One thought that has stuck with me since my last book thoughts post was, if Shirley was a representation of Charlotte Brontë “alter ego” and Caroline being a loose representation of her. From what I’ve read about Charlotte, she is often described as someone who was shy. I wonder if this was her way of speaking her mind, through characters like Shirley. I also found it interesting how one reader (Brontebabeblog) commented in my last post that she has noticed glimpses of Shirley from Charlotte’s juvenilia.
It’s been fun to read Shirley with this idea in mind, that perhaps Shirley is just stating what Caroline wants to yell after her disappointment with Robert Moore leaving without saying goodbye, “We’ll make him bid us goodbye.” Although, she does express her complete disapproval, about following after him to make him say goodbye, to Shirley afterwards. Which Shirley, seems to start picking up on Caroline’s odd distance towards her cousin, Robert Moore.

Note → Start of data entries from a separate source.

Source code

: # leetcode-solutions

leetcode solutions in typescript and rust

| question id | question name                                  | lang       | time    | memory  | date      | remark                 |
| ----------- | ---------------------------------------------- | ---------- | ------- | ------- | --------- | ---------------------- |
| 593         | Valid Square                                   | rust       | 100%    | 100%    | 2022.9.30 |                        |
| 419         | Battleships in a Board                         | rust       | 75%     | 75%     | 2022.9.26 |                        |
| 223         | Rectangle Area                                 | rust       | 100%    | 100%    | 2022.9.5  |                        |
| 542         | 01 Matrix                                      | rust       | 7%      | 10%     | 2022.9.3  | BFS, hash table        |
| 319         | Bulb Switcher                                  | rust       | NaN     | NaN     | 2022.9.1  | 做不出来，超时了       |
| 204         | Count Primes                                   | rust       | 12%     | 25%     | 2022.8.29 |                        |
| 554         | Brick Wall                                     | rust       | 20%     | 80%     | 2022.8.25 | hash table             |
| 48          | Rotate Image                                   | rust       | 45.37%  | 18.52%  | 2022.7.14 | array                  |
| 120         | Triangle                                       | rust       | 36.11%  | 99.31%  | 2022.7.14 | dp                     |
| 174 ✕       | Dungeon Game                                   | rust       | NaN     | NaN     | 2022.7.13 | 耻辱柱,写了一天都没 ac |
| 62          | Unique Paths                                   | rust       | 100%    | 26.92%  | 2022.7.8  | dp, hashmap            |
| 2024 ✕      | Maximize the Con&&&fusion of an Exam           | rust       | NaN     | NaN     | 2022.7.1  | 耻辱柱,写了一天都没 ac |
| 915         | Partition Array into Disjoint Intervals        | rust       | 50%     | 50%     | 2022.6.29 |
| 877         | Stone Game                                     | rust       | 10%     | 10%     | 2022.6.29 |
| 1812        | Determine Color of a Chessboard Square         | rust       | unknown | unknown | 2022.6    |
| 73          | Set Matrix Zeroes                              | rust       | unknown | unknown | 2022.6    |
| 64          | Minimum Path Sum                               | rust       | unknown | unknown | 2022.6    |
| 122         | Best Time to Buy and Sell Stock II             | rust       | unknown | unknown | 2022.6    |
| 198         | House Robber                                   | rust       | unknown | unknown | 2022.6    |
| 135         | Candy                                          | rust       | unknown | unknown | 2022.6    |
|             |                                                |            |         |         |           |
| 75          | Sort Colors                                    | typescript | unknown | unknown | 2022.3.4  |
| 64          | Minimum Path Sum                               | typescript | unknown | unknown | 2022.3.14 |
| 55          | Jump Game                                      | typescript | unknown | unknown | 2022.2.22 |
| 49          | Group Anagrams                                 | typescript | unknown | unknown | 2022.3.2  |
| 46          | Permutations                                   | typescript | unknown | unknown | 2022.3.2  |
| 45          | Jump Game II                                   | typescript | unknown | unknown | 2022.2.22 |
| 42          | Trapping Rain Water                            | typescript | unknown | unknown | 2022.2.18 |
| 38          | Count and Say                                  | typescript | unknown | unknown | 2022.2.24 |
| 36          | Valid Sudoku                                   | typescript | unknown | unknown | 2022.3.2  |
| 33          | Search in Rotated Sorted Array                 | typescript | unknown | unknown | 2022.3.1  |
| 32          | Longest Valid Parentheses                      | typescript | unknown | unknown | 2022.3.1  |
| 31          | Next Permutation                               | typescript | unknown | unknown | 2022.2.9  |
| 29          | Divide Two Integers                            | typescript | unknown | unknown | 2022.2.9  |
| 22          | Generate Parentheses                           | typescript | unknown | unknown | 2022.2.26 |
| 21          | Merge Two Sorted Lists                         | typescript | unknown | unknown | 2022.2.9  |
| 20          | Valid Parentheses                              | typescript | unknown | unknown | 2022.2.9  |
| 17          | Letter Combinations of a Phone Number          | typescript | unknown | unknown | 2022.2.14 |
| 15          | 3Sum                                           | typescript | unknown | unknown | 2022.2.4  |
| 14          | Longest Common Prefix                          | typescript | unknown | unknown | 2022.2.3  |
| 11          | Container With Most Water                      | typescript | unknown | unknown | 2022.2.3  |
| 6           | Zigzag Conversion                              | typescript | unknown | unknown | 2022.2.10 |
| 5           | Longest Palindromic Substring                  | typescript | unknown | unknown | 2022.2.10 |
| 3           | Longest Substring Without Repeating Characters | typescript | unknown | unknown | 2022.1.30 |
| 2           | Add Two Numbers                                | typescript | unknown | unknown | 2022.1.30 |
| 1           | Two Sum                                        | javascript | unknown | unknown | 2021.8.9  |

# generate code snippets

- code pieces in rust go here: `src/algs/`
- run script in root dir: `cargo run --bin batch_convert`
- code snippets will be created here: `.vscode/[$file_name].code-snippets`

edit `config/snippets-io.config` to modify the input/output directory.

“I consider you very timid and undemonstrative,” remarked Miss Keeldar. “Why did you not give Moore your hand when he offered you his? He is your cousin; you like him. Are you ashamed to let him perceive your affection?”
One thing I am a little confused by is Shirley and Robert Moore’s relationship. I’m not sure yet if their relationship is more than friendly or strictly business. I can’t tell and I wonder if Charlotte Brontë created this ambiguity on purpose to create some kind of tension. It could be so because it has me quite intrigued.
Another thing that stood out to me was Mr. Hall. I like his character and how he responds to the dissenters who were trying to interrupt their march which of course Shirley was determined to teach them a lesson too:
“Bad manners!” said Shirley, “and I hate bad manners. Of course, they must have a lesson.”
“A lesson in politeness,” suggested Mr. Hall, who was ever for peace; “not an example of rudeness.”
I’m still trying to refresh my mind on some of the other characters since I stopped reading Shirley for a while. But it has been fun to pick it up again. I love how Charlotte Brontë does such a great job at helping us understand different characters so well and how they relate to one another, like Hortense and how she greeted Caroline:
“Hortense received her former pupil with a demeanour of more dignity than warmth. She had been seriously offended by Mr. Helstone’s proceedings, and had all along considered Caroline to blame in obeying her uncle too literally.
“You are a very great stranger,” she said austerely, as her pupil held and pressed her hand. The pupil knew
her too well to remonstrate or complain of coldness.”
Those are some of the things that have stood out to me in this chapter. If you would like to add or share your thoughts, please do. Thanks for reading!